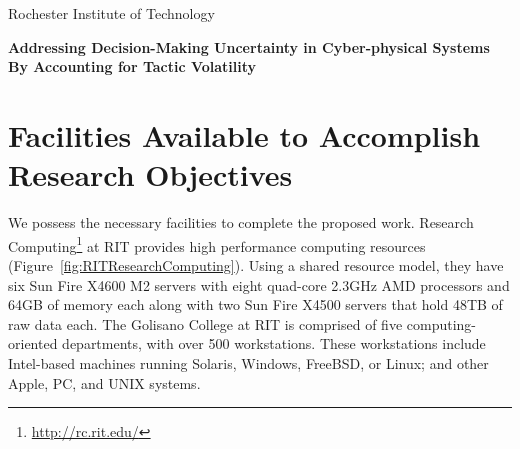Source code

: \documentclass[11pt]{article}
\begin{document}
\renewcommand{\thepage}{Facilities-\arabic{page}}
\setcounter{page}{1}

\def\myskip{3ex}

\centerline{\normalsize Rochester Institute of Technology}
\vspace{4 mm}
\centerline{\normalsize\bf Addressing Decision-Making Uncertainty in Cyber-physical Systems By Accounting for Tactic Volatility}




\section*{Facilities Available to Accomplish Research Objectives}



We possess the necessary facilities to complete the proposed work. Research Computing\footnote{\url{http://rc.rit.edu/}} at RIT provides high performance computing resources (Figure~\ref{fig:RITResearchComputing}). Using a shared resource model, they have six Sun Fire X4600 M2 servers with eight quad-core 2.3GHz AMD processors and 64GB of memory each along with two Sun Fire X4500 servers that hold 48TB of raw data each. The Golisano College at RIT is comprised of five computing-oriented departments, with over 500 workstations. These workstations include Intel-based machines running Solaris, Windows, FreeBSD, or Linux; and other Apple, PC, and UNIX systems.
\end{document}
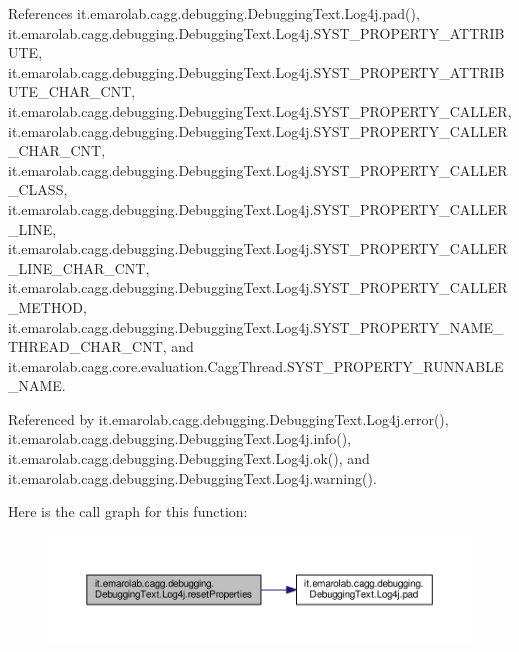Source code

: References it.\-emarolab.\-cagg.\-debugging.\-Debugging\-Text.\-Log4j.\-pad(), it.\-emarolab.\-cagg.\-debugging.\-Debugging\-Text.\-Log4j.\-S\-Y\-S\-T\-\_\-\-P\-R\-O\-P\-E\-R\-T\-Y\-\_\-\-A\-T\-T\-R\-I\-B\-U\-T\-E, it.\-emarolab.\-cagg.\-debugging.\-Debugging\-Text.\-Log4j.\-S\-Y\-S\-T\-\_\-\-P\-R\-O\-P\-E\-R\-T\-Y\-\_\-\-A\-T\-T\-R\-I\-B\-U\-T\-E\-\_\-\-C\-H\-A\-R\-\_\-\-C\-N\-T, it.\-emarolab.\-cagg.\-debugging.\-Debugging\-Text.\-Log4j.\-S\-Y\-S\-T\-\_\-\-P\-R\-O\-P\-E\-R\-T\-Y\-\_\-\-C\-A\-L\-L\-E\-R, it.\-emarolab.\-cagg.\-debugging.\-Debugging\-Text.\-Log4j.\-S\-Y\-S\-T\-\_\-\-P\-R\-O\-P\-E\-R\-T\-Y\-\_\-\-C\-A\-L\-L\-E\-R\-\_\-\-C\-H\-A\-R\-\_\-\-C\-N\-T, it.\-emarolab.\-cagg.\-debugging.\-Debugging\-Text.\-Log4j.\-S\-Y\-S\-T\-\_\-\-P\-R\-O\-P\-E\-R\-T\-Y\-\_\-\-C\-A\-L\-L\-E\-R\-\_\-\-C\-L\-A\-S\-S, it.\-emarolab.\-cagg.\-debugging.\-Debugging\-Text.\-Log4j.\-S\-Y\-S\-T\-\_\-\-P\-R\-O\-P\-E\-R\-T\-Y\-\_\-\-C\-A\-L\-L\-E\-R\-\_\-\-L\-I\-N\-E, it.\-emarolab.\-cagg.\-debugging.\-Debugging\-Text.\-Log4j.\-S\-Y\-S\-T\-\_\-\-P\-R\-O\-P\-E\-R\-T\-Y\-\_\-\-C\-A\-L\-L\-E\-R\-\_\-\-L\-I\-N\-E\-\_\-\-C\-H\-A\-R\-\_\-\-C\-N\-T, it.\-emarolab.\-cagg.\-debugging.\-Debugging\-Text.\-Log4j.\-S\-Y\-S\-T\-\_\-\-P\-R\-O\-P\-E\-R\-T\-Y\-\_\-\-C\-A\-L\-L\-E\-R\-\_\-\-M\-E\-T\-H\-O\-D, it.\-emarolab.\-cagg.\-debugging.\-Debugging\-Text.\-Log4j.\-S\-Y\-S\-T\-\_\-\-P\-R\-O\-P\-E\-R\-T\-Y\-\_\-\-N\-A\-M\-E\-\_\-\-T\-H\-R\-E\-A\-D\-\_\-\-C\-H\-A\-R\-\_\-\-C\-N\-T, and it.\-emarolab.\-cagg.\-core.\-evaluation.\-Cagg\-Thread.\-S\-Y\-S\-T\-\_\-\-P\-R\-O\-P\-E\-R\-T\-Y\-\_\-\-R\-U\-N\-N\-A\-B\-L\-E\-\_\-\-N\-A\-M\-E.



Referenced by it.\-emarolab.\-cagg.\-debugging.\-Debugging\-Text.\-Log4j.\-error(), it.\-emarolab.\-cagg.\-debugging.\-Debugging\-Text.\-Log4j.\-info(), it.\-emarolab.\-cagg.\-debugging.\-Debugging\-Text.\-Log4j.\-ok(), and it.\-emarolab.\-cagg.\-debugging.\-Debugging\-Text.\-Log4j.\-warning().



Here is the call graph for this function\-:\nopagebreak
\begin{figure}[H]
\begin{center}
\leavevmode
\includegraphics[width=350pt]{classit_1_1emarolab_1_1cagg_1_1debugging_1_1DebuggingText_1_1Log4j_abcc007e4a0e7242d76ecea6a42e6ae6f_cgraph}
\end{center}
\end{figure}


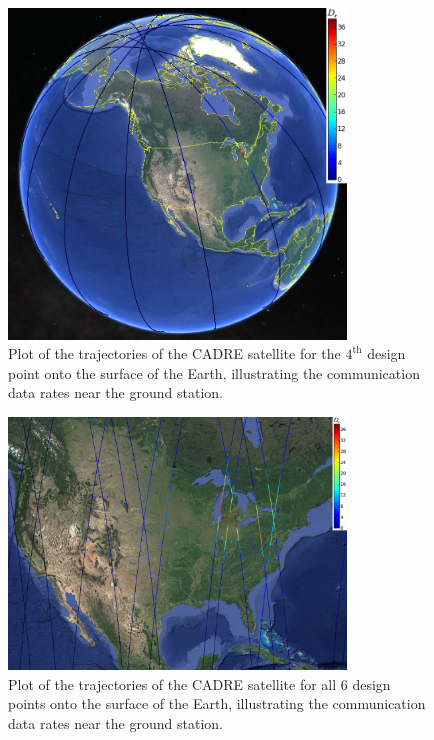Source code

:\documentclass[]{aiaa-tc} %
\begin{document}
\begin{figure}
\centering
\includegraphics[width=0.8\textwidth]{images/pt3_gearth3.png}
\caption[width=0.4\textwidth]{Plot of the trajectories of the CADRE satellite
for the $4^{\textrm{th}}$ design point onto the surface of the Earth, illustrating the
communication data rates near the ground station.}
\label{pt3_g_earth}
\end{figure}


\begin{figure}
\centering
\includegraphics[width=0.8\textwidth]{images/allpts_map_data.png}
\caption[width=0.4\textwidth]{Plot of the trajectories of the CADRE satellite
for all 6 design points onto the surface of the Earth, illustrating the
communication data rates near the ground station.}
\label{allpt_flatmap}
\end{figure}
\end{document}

§ **Task instructions**: Transcribe the whole listing exactly as it stands, apart from the pictures.

§ **Solution for this problem**:
Source code

: \documentclass[11pt]{article}
\begin{document}
\renewcommand{\thepage}{Facilities-\arabic{page}}
\setcounter{page}{1}

\def\myskip{3ex}

\centerline{\normalsize Rochester Institute of Technology}
\vspace{4 mm}
\centerline{\normalsize\bf Addressing Decision-Making Uncertainty in Cyber-physical Systems By Accounting for Tactic Volatility}




\section*{Facilities Available to Accomplish Research Objectives}



We possess the necessary facilities to complete the proposed work. Research Computing\footnote{\url{http://rc.rit.edu/}} at RIT provides high performance computing resources (Figure~\ref{fig:RITResearchComputing}). Using a shared resource model, they have six Sun Fire X4600 M2 servers with eight quad-core 2.3GHz AMD processors and 64GB of memory each along with two Sun Fire X4500 servers that hold 48TB of raw data each. The Golisano College at RIT is comprised of five computing-oriented departments, with over 500 workstations. These workstations include Intel-based machines running Solaris, Windows, FreeBSD, or Linux; and other Apple, PC, and UNIX systems.
\end{document}
Source code

: References it.\-emarolab.\-cagg.\-debugging.\-Debugging\-Text.\-Log4j.\-pad(), it.\-emarolab.\-cagg.\-debugging.\-Debugging\-Text.\-Log4j.\-S\-Y\-S\-T\-\_\-\-P\-R\-O\-P\-E\-R\-T\-Y\-\_\-\-A\-T\-T\-R\-I\-B\-U\-T\-E, it.\-emarolab.\-cagg.\-debugging.\-Debugging\-Text.\-Log4j.\-S\-Y\-S\-T\-\_\-\-P\-R\-O\-P\-E\-R\-T\-Y\-\_\-\-A\-T\-T\-R\-I\-B\-U\-T\-E\-\_\-\-C\-H\-A\-R\-\_\-\-C\-N\-T, it.\-emarolab.\-cagg.\-debugging.\-Debugging\-Text.\-Log4j.\-S\-Y\-S\-T\-\_\-\-P\-R\-O\-P\-E\-R\-T\-Y\-\_\-\-C\-A\-L\-L\-E\-R, it.\-emarolab.\-cagg.\-debugging.\-Debugging\-Text.\-Log4j.\-S\-Y\-S\-T\-\_\-\-P\-R\-O\-P\-E\-R\-T\-Y\-\_\-\-C\-A\-L\-L\-E\-R\-\_\-\-C\-H\-A\-R\-\_\-\-C\-N\-T, it.\-emarolab.\-cagg.\-debugging.\-Debugging\-Text.\-Log4j.\-S\-Y\-S\-T\-\_\-\-P\-R\-O\-P\-E\-R\-T\-Y\-\_\-\-C\-A\-L\-L\-E\-R\-\_\-\-C\-L\-A\-S\-S, it.\-emarolab.\-cagg.\-debugging.\-Debugging\-Text.\-Log4j.\-S\-Y\-S\-T\-\_\-\-P\-R\-O\-P\-E\-R\-T\-Y\-\_\-\-C\-A\-L\-L\-E\-R\-\_\-\-L\-I\-N\-E, it.\-emarolab.\-cagg.\-debugging.\-Debugging\-Text.\-Log4j.\-S\-Y\-S\-T\-\_\-\-P\-R\-O\-P\-E\-R\-T\-Y\-\_\-\-C\-A\-L\-L\-E\-R\-\_\-\-L\-I\-N\-E\-\_\-\-C\-H\-A\-R\-\_\-\-C\-N\-T, it.\-emarolab.\-cagg.\-debugging.\-Debugging\-Text.\-Log4j.\-S\-Y\-S\-T\-\_\-\-P\-R\-O\-P\-E\-R\-T\-Y\-\_\-\-C\-A\-L\-L\-E\-R\-\_\-\-M\-E\-T\-H\-O\-D, it.\-emarolab.\-cagg.\-debugging.\-Debugging\-Text.\-Log4j.\-S\-Y\-S\-T\-\_\-\-P\-R\-O\-P\-E\-R\-T\-Y\-\_\-\-N\-A\-M\-E\-\_\-\-T\-H\-R\-E\-A\-D\-\_\-\-C\-H\-A\-R\-\_\-\-C\-N\-T, and it.\-emarolab.\-cagg.\-core.\-evaluation.\-Cagg\-Thread.\-S\-Y\-S\-T\-\_\-\-P\-R\-O\-P\-E\-R\-T\-Y\-\_\-\-R\-U\-N\-N\-A\-B\-L\-E\-\_\-\-N\-A\-M\-E.



Referenced by it.\-emarolab.\-cagg.\-debugging.\-Debugging\-Text.\-Log4j.\-error(), it.\-emarolab.\-cagg.\-debugging.\-Debugging\-Text.\-Log4j.\-info(), it.\-emarolab.\-cagg.\-debugging.\-Debugging\-Text.\-Log4j.\-ok(), and it.\-emarolab.\-cagg.\-debugging.\-Debugging\-Text.\-Log4j.\-warning().



Here is the call graph for this function\-:\nopagebreak
\begin{figure}[H]
\begin{center}
\leavevmode
\includegraphics[width=350pt]{classit_1_1emarolab_1_1cagg_1_1debugging_1_1DebuggingText_1_1Log4j_abcc007e4a0e7242d76ecea6a42e6ae6f_cgraph}
\end{center}
\end{figure}


Source code

:\documentclass[]{aiaa-tc} %
\begin{document}
\begin{figure}
\centering
\includegraphics[width=0.8\textwidth]{images/pt3_gearth3.png}
\caption[width=0.4\textwidth]{Plot of the trajectories of the CADRE satellite
for the $4^{\textrm{th}}$ design point onto the surface of the Earth, illustrating the
communication data rates near the ground station.}
\label{pt3_g_earth}
\end{figure}


\begin{figure}
\centering
\includegraphics[width=0.8\textwidth]{images/allpts_map_data.png}
\caption[width=0.4\textwidth]{Plot of the trajectories of the CADRE satellite
for all 6 design points onto the surface of the Earth, illustrating the
communication data rates near the ground station.}
\label{allpt_flatmap}
\end{figure}
\end{document}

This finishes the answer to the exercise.